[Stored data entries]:

↓↓↓

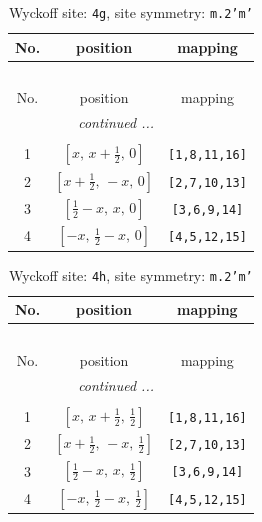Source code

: \documentclass[fleqn,8pt]{jsarticle}
\begin{document}
\renewcommand{\arraystretch}{1.2}
\begin{longtable}{ccc}
\caption{Wyckoff site: {\tt 4g}, site symmetry: {\tt m.2'm'}}
 \\
 \hline \hline
No. & position & mapping \\ \hline \endfirsthead

\multicolumn{2}{l}{\tablename\ \thetable{}} \\
 \hline \hline
No. & position & mapping \\ \hline \endhead

 \hline \hline
\multicolumn{2}{r}{\footnotesize\it continued ...} \\ \endfoot

 \hline \hline
\multicolumn{2}{r}{} \\ \endlastfoot

1 & $\left[ x,\, x + \frac{1}{2},\, 0 \right]$ & {\tt [1,8,11,16]} \\ \hline
2 & $\left[ x + \frac{1}{2},\, - x,\, 0 \right]$ & {\tt [2,7,10,13]} \\ \hline
3 & $\left[ \frac{1}{2} - x,\, x,\, 0 \right]$ & {\tt [3,6,9,14]} \\ \hline
4 & $\left[ - x,\, \frac{1}{2} - x,\, 0 \right]$ & {\tt [4,5,12,15]} \\
\end{longtable}
\renewcommand{\arraystretch}{1.2}
\begin{longtable}{ccc}
\caption{Wyckoff site: {\tt 4h}, site symmetry: {\tt m.2'm'}}
 \\
 \hline \hline
No. & position & mapping \\ \hline \endfirsthead

\multicolumn{2}{l}{\tablename\ \thetable{}} \\
 \hline \hline
No. & position & mapping \\ \hline \endhead

 \hline \hline
\multicolumn{2}{r}{\footnotesize\it continued ...} \\ \endfoot

 \hline \hline
\multicolumn{2}{r}{} \\ \endlastfoot

1 & $\left[ x,\, x + \frac{1}{2},\, \frac{1}{2} \right]$ & {\tt [1,8,11,16]} \\ \hline
2 & $\left[ x + \frac{1}{2},\, - x,\, \frac{1}{2} \right]$ & {\tt [2,7,10,13]} \\ \hline
3 & $\left[ \frac{1}{2} - x,\, x,\, \frac{1}{2} \right]$ & {\tt [3,6,9,14]} \\ \hline
4 & $\left[ - x,\, \frac{1}{2} - x,\, \frac{1}{2} \right]$ & {\tt [4,5,12,15]} \\
\end{longtable}
\end{document}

↑↑↑

[WHAT IS NEEDED]: Each line holding "symmetry" in the records should be copied out.

[ANSWER SPACE]:
\caption{Wyckoff site: {\tt 4g}, site symmetry: {\tt m.2'm'}}
\caption{Wyckoff site: {\tt 4h}, site symmetry: {\tt m.2'm'}}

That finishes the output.